Archive for November 2012

True Tales of Lust and Love, #12!

Jackie Kashian (Last Comic Standing), Rachel Bloom (Adult Swim) and bestselling authors Jillian Lauren (Some Girls: My Life in a Harem) and Gigi Levangie Grazer (The After Wife) will be revealing all and somehow making it hilarious in the process.

Learn more on Facebook:

http://www.facebook.com/events/502417556447846/?fref=ts

Hot Dish

HOT DISH returns, Monday December 3rd, at 826LA’s beautiful space on 1714 W. Sunset Blvd. in Echo Park (behind the Time Travel Mart)

Doors at 8:00. Enforced mingling and eating until around 8:30 or 8:45 or so. Once everyone has had something to eat & drink and is comfortable, we’ll get started. There will, as always, be an intermission.

$5.00 at the door goes to benefit 826LA.

The menu includes Lauren Eggert-Crowe’s Pennsylvania shoo-fly pie, seasonal baked goods from Summer Block Kumar & Julie Gordon, apple cider from Kate Wiswell, J. Ryan Stradal’s persnickety wine selections, and more.

READERS:

LAUREN EGGERT-CROWE’s poetry appears in Maintenant, Interrupture, DIAGRAM, Water-Stone Review, Terrain.org, OccupyWriters, and Eleven Eleven, among others. She is the author of two poetry chapbooks, The Exhibit and In The Songbird Laboratory, both forthcoming this winter. She has written for The Rumpus, Salon, and L.A. Review of Books. She
recently started a blog called Fake-ademia, a Tumblr of sexy titles for academic papers she would write if she weren’t too lazy to do actual research. She wants all of you to submit.

RICO GAGLIANO is a radio reporter, producer and host. Along with Brendan Newman, he’s heard on Marketplace’s bi-monthly “Small Talk” segment, asking the show’s staff and reporters what odd and under-the-radar news stories they’ll be talking about at dinner parties over the weekend. Gagliano also co-created and co-hosts American Public Media’s popular radio show and podcast The Dinner Party Download, for which he’s interviewed guests including Spike Lee, Venus Williams and Sir Richard Branson.

JULIE GORDON won her eighth grade drama class writing contest for her story “Car Wars,” about a family vacation gone awry, but has since spent the majority of her writing career shilling for The Man in the world of advertising. She counts among her accomplishments the successful launch of the Netflix brand (member since 1999), helping name and
launch the iPod, (yes, that iPod), and most recently relaunching the Volkswagen Beetle to men. No, really. She is currently a creative director at The Pitch Agency in Culver City, where she is proud to be one of 3% of female creative directors in advertising worldwide.
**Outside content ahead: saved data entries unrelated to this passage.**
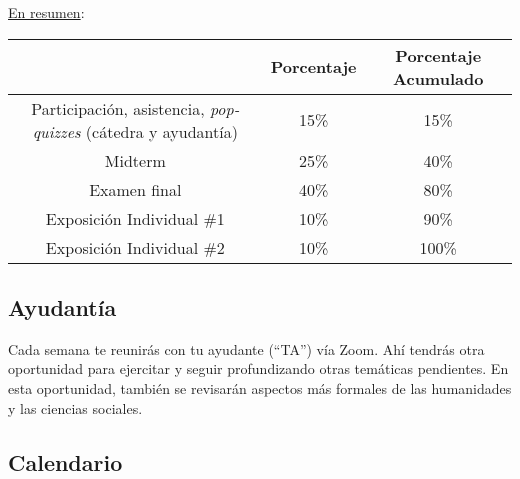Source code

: \documentclass[letterpaper]{article}
\begin{document}
\underline{En resumen}:

\begin{table}[h]
\begin{tabular}{ccc}
							& \textbf{Porcentaje} & {\bf Porcentaje Acumulado} \\
							\hline
Participaci\'on, asistencia, \emph{pop-quizzes} (c\'atedra y ayudant\'ia) & 15\%       & 15\%                 \\
\hline
Midterm 				& 25\% & 40\%                 \\
Examen final 		& 40\% & 80\%                 \\
\hline
Exposici\'on Individual \#1 	& 10\% & 90\%    \\
Exposici\'on Individual \#2 	& 10\% & 100\%    \\
\hline             
\end{tabular}
\end{table}

\subsection*{Ayudant\'ia}

Cada semana te reunir\'as con tu ayudante (``TA'') v\'ia Zoom. Ah\'i tendr\'as otra oportunidad para ejercitar y seguir profundizando otras tem\'aticas pendientes. En esta oportunidad, tambi\'en se revisar\'an aspectos m\'as formales de las humanidades y las ciencias sociales. 


\subsection*{Calendario}
\end{document}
JILLIAN LAUREN is the author of the memoir Some Girls: My Life in a Harem and the novel Pretty. Her writing has appeared in The Paris Review Daily, The New York Times, Los Angeles Magazine and Vanity Fair among others. She has performed at spoken word and storytelling events across the country .

WENDY MOLYNEUX is the author of the completely fake self help book Everything Is Wrong With You. She lives in Los Angeles with her husband Jeff Drake and a variety of animals, and writes for the upcoming Fox Television show Bob’s Burgers with her sister Lizzie Molyneux and a variety of animals.

When AMY ROBB is not day dreaming she’s an astronaut, opening a bed and breakfast in Monterey, or throwing stools in a bar fight, Amy’s usually at a park wiping sand out of her kids’ teeth. Find her personal shopping at Anthropologie or on her blog (actualizingamy.blogspot.com) where she’s often sharing recipes she’s mostly sure won’t give you food poisoning, exploiting the cuteness of her kids, and bitching about procrastinating that damn screenplay she hoped to finish last year.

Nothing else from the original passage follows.